You could consider writing (fiction or non-fiction). It can be relaxing and
fun and if you work at it you may find that selling the occasional ebook on
Amazon makes you a buck or two. (Of course you might end up programming a CMS
that generates books based on a simplified version of markdown and then start
selling that and make a mint, but I digress :-)

Not sure what you're finances are like by if you can buy a rental property you
will find tenants provide an endless supply of puzzles to solve (not all fun,
ok most not fun) but it can be extra income.

A friend of mine makes funny bumper stickers and t-shirts (more of a design
job I guess). The guy two streets over used to have an ice cream truck he
drove around on weekends and at events.

Taking pictures of store fronts and selling them to the business owners to
attach to their Yelp page? Taking pictures of couples at famous landmarks and
selling them a copy of their picture? Juggling at famous landmarks for tips?

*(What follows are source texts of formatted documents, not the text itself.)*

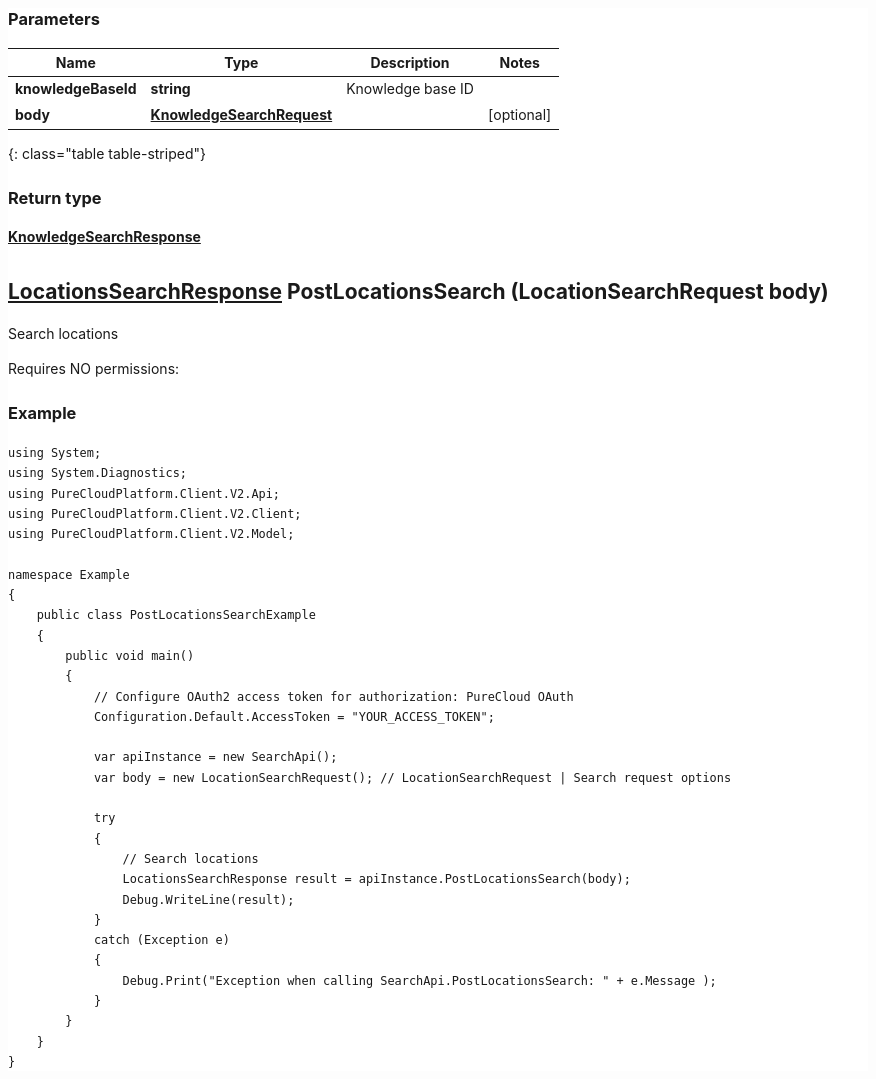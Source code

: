 ### Parameters


|Name | Type | Description  | Notes |
|------------- | ------------- | ------------- | -------------|
| **knowledgeBaseId** | **string**| Knowledge base ID |  |
| **body** | [**KnowledgeSearchRequest**](KnowledgeSearchRequest.html)|  | [optional]  |
{: class="table table-striped"}

### Return type

[**KnowledgeSearchResponse**](KnowledgeSearchResponse.html)

<a name="postlocationssearch"></a>

## [**LocationsSearchResponse**](LocationsSearchResponse.html) PostLocationsSearch (LocationSearchRequest body)



Search locations



Requires NO permissions: 


### Example
```{"language":"csharp"}
using System;
using System.Diagnostics;
using PureCloudPlatform.Client.V2.Api;
using PureCloudPlatform.Client.V2.Client;
using PureCloudPlatform.Client.V2.Model;

namespace Example
{
    public class PostLocationsSearchExample
    {
        public void main()
        { 
            // Configure OAuth2 access token for authorization: PureCloud OAuth
            Configuration.Default.AccessToken = "YOUR_ACCESS_TOKEN";

            var apiInstance = new SearchApi();
            var body = new LocationSearchRequest(); // LocationSearchRequest | Search request options

            try
            { 
                // Search locations
                LocationsSearchResponse result = apiInstance.PostLocationsSearch(body);
                Debug.WriteLine(result);
            }
            catch (Exception e)
            {
                Debug.Print("Exception when calling SearchApi.PostLocationsSearch: " + e.Message );
            }
        }
    }
}
```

Making cold calls for candidates during an election year? Working at Macy's
during the holiday rush?

------
pdx6
Depends on where you live and how much time you have. As a programmer, your
main skill will earn you more in an hour than most people earn in a day. That
said, don't burn yourself out, mix up your skills.

If you drive a Lyft, you could pull in an extra $20/per hour. Do the math as
far as what gas and maintenance will cost you.

Can you do pet sitting or house sitting for people out of town? At least in
SFBay, that's about $20/hr on Task Rabbit.

You could also give your time away since it sounds like you have available
time after your full time gig. It is a chance to meet new people and out of
that, though you shouldn't expect it, you could land some side gigs.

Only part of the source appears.